┏━━

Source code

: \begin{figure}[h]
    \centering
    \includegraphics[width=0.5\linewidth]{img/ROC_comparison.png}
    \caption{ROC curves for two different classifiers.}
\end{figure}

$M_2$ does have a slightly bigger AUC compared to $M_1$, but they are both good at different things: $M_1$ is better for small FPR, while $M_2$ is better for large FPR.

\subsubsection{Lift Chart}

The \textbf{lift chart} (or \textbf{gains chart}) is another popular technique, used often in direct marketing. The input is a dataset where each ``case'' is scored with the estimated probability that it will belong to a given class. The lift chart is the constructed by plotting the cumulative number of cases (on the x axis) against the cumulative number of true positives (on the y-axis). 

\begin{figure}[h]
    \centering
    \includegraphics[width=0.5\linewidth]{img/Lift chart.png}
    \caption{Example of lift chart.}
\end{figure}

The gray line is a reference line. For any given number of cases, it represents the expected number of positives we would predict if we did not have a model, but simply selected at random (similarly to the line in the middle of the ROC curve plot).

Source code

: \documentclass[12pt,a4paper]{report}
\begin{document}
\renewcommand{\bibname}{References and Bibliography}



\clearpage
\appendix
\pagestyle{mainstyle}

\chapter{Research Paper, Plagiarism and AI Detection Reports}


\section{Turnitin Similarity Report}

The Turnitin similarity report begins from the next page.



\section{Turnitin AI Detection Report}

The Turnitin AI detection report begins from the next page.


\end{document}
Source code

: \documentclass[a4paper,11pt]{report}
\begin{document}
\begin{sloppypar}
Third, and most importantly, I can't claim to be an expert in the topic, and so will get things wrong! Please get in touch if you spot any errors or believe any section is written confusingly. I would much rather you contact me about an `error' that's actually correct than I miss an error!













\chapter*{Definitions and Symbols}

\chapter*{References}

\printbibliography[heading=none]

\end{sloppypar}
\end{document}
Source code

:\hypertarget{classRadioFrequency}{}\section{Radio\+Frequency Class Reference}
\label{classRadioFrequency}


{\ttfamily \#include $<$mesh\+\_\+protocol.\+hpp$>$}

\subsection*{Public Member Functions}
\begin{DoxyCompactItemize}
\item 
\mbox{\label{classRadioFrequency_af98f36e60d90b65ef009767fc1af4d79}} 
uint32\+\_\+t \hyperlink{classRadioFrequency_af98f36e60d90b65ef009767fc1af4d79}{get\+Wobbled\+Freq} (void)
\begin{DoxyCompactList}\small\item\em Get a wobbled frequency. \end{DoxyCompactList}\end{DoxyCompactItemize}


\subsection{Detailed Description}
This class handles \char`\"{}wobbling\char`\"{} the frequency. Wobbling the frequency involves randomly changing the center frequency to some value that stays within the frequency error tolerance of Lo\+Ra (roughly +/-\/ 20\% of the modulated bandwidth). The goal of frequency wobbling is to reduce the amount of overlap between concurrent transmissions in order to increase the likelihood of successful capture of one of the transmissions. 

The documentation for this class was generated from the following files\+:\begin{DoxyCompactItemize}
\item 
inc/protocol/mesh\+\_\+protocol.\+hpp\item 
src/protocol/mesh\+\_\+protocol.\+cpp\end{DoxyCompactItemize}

┗━━

The lines above that hold "includegraphics" are the result; show every one of them.

    \includegraphics[width=0.5\linewidth]{img/ROC_comparison.png}
    \includegraphics[width=0.5\linewidth]{img/Lift chart.png}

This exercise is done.